# The Middle East at a Strategic Crossroads: Threat to US Hegemony?



## Bo (1 Feb 2011)

> The Middle East at a Strategic Crossroads: Threat to US Hegemony?
> 
> by Nicola Nasser
> 
> ...



http://www.globalresearch.ca/index.php?context=va&aid=23021


----------



## PPCLI Guy (1 Feb 2011)

Hmmm - kind of a "have you stopped beating your wife" kind of headline.

What if I don't believe in the US hegemon?


----------



## Journeyman (2 Feb 2011)

PPCLI Guy said:
			
		

> Hmmm - kind of a "have you stopped beating your wife" kind of headline.
> 
> What if I don't believe in the US hegemon?


Perhaps sadly, I didn't get past the first sentence before I said, *who is "Global Research" and who is the author*? 
(Yes, I often read a book jacket before deciding if I want to read the book).

Ahh....The Centre for Research on _Globalisation_  -- not quite the same thing as "Global Research."

What they do [rom their website]:
- In an era of media disinformation, our focus has essentially been to center on the "unspoken truth". 

- Since 2004, Global Research has provided detailed analysis and coverage of US-NATO-Israel preparations to wage a pre-emptive nuclear attack on Iran. 

Their 'claim to fame':
- Global Research articles are used as source material by college and university students. 

- Many Global Research authors have developed their own blog sites. 

- In 2008, Global Research was awarded The First National Prize of the Mexican Press Club.


OK, "Global Research" didn't reassure me.
Who is the author?

The article tells us that "Nicola Nasser is a veteran Arab journalist based in Bir Zeit, West Bank of the Israeli-occupied Palestinian territories." A quick google tells us that he (yes, Nicola is a male name there) "reports from the Occupied Territories and sets the record straight on what is happening there" -- simply, everything that is wrong in the Middle East is the fault of Israel and the Great Satan....er, the United States.


No thanks; I think I'll put this book back.


 *Bo: That's THREE "Global Research" articles you've posted in the past hour -- STOP WITH THE SPAM!*  :


----------



## Bruce Monkhouse (2 Feb 2011)

"the fault of Israel and the Great Satan....er, the United States."
But that's all Bo knows..................


----------



## Sapplicant (2 Feb 2011)

Journeyman said:
			
		

> everything that is wrong in the Middle East is the fault of Israel



[sarcasm]

So true.

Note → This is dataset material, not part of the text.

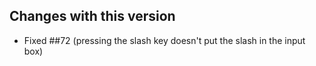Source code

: ## Changes with this version
- Fixed ##72 (pressing the slash key doesn't put the slash in the input box)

Just look at this: 











It's only been 4500 years, and already the thing looks like crap. Nose went the way of Michael Jackson, legs and body crumbling, and don't even get me STARTED on the shape the pyramids are in. I would've expected better from people who were ripped from their homeland and forced into slavery. Can't they do ANYTHING right?
 :


[/sarcasm]


----------



## Bo (5 Feb 2011)

Did anyone who posted in this thread even read the article?

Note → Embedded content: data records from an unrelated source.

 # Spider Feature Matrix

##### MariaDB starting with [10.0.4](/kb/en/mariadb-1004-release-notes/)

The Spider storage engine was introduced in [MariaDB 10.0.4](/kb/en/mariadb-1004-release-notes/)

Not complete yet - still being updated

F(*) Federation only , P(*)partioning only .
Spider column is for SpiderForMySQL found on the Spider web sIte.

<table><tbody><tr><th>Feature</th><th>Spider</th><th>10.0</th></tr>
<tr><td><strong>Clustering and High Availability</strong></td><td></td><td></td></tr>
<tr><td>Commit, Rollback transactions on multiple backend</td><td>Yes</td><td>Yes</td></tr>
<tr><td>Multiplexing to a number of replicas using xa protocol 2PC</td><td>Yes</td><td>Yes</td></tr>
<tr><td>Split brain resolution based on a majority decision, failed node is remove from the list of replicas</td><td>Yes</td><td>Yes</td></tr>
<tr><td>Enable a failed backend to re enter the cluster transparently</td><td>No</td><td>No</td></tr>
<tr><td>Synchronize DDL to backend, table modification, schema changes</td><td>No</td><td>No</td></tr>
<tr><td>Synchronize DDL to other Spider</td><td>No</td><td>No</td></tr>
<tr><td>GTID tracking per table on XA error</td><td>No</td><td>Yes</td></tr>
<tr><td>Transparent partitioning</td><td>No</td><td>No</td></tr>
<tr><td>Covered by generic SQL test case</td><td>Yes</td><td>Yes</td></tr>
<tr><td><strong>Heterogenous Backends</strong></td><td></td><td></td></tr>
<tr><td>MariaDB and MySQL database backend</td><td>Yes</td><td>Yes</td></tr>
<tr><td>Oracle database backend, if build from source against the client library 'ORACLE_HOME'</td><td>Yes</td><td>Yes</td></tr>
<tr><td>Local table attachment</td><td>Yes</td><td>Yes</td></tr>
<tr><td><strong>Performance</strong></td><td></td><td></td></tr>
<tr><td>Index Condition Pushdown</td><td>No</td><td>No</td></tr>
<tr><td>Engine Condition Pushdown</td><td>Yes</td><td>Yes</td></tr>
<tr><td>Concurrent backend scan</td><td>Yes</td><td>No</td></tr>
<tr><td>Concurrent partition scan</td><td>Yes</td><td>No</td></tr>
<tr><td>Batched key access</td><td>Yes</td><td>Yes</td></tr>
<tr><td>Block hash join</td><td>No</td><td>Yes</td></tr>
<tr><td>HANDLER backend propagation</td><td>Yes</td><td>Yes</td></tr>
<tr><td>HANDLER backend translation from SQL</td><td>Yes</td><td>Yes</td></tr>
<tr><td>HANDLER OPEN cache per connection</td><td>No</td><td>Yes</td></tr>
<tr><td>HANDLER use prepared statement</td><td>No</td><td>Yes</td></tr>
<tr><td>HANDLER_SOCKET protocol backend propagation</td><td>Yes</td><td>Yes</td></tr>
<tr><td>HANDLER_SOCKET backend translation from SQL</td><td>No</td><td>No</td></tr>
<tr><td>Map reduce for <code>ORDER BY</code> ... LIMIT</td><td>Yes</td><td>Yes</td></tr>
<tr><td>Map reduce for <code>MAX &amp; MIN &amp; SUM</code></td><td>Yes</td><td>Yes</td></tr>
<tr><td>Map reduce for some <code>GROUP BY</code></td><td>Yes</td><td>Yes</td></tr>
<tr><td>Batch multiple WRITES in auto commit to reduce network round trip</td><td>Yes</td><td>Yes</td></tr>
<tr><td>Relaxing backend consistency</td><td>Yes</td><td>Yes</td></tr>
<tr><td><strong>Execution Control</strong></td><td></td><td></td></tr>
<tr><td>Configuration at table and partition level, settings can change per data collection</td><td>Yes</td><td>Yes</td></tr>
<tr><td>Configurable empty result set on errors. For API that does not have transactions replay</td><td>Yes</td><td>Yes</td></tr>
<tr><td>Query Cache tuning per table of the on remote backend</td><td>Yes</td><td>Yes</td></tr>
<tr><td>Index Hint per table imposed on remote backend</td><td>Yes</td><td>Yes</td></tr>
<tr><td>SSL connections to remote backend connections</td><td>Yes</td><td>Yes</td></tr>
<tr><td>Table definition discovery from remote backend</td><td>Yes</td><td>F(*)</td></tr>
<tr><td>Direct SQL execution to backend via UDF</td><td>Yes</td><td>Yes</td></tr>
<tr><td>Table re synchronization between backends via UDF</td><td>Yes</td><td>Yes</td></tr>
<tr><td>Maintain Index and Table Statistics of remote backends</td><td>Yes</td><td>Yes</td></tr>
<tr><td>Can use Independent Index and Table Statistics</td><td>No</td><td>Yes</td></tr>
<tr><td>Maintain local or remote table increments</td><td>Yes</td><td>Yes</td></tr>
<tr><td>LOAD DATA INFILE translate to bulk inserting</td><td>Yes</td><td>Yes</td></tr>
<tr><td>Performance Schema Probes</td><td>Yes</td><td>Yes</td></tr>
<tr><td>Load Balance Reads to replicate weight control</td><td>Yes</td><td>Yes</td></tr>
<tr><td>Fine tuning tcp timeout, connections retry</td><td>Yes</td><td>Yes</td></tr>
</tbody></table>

Rather than discuss the facts that are posted, you choose to discredit the author because he is middle-eastern?


----------



## Edward Campbell (6 Feb 2011)

Bo said:
			
		

> Did anyone who posted in this thread even read the article?



Yes.



			
				Bo said:
			
		

> Rather than discuss the facts that are posted, you choose to discredit the author because he is middle-eastern?

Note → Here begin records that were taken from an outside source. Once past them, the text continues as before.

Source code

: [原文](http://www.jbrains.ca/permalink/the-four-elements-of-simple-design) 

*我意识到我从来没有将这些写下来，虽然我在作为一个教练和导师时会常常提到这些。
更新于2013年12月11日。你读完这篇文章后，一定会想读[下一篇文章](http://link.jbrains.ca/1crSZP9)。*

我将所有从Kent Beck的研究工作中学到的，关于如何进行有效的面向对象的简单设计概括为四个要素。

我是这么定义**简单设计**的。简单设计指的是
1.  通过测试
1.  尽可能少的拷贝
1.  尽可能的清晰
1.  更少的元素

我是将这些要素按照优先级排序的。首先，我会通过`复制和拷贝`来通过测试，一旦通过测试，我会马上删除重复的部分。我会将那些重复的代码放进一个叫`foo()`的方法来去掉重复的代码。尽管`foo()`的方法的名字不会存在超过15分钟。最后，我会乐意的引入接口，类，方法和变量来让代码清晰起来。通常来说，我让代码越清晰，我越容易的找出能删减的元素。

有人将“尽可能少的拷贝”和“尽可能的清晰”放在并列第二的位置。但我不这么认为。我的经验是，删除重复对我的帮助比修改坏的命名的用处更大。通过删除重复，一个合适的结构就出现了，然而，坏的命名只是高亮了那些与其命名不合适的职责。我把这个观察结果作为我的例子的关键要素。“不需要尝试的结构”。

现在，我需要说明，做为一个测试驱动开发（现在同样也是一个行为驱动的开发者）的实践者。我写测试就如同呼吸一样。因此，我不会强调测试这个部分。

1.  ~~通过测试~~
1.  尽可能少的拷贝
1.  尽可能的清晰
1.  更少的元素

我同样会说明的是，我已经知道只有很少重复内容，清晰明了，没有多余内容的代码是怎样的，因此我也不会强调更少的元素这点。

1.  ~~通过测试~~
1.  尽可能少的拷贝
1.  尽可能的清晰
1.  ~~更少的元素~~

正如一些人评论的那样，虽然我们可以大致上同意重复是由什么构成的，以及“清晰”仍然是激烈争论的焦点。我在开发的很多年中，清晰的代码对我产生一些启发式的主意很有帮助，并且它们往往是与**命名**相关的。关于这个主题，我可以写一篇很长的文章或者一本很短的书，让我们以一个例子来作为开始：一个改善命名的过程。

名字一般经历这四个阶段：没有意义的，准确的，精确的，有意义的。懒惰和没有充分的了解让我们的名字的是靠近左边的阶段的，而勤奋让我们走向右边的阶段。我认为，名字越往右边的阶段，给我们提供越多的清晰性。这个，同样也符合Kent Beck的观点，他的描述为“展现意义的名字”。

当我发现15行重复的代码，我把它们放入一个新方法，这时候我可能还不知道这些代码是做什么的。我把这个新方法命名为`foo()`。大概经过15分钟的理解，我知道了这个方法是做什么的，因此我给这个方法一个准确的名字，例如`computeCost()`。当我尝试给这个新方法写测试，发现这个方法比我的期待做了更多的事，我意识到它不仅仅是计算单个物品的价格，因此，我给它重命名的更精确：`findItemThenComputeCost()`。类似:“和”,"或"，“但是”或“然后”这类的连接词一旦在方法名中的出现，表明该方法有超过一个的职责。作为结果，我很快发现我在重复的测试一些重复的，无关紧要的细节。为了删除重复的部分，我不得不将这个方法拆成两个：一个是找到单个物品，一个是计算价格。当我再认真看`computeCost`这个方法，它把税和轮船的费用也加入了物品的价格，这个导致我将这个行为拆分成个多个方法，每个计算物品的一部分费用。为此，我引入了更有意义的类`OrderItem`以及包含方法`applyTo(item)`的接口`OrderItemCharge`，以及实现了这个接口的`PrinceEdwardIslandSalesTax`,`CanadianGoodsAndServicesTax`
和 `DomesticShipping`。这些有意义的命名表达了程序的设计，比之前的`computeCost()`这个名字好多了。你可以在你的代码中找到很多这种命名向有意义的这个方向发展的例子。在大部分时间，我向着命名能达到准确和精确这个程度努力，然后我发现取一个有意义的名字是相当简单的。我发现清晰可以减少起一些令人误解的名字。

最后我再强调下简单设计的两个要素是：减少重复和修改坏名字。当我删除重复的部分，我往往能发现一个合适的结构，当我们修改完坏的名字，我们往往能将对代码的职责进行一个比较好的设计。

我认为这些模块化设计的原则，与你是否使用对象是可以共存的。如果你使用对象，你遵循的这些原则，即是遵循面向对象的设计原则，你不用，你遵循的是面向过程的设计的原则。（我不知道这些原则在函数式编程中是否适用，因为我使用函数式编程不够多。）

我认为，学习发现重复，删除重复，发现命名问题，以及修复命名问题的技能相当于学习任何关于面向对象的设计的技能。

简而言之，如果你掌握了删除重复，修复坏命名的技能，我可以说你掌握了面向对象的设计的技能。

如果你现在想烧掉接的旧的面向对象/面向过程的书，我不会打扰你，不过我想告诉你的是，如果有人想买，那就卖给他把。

Not so: PPCLI Guy gave a succinct and accurate summary and Journeyman gave the likely reason why the article is rubbish.


----------



## Bo (8 Feb 2011)

This is what the site is about unlike the nice cut and paste job by journeyman:




> About Global Research
> 
> *The Centre for Research on Globalisation (CRG) is an independent research and media organization based in Montreal.  The CRG is a registered non profit organization in the province of Quebec, Canada. *
> 
> ...


----------



## DBA (10 Feb 2011)

> Global Research is classified among the top 50 Alternative News Sources by www.World-Newspapers.com,



The website is various lists with short descriptions (no detailed information) and for the category of "Alternative News Sources" doesn't even have 50 entries (it lists 30). The about us notes: "Though we are trying to be objective, description and selection of sites are based only on our personal opinion."  They also don't actually rate any of the sites or provide anything else beyond a link and the short description. The listing for Global Research makes them sound like "New World Order" nutcases tho:



> Centre for Research on Globalisation
> Independent media and research group of writers, scholars and journalists. Publishes news articles, analysis and intelligence on the New World Order.


----------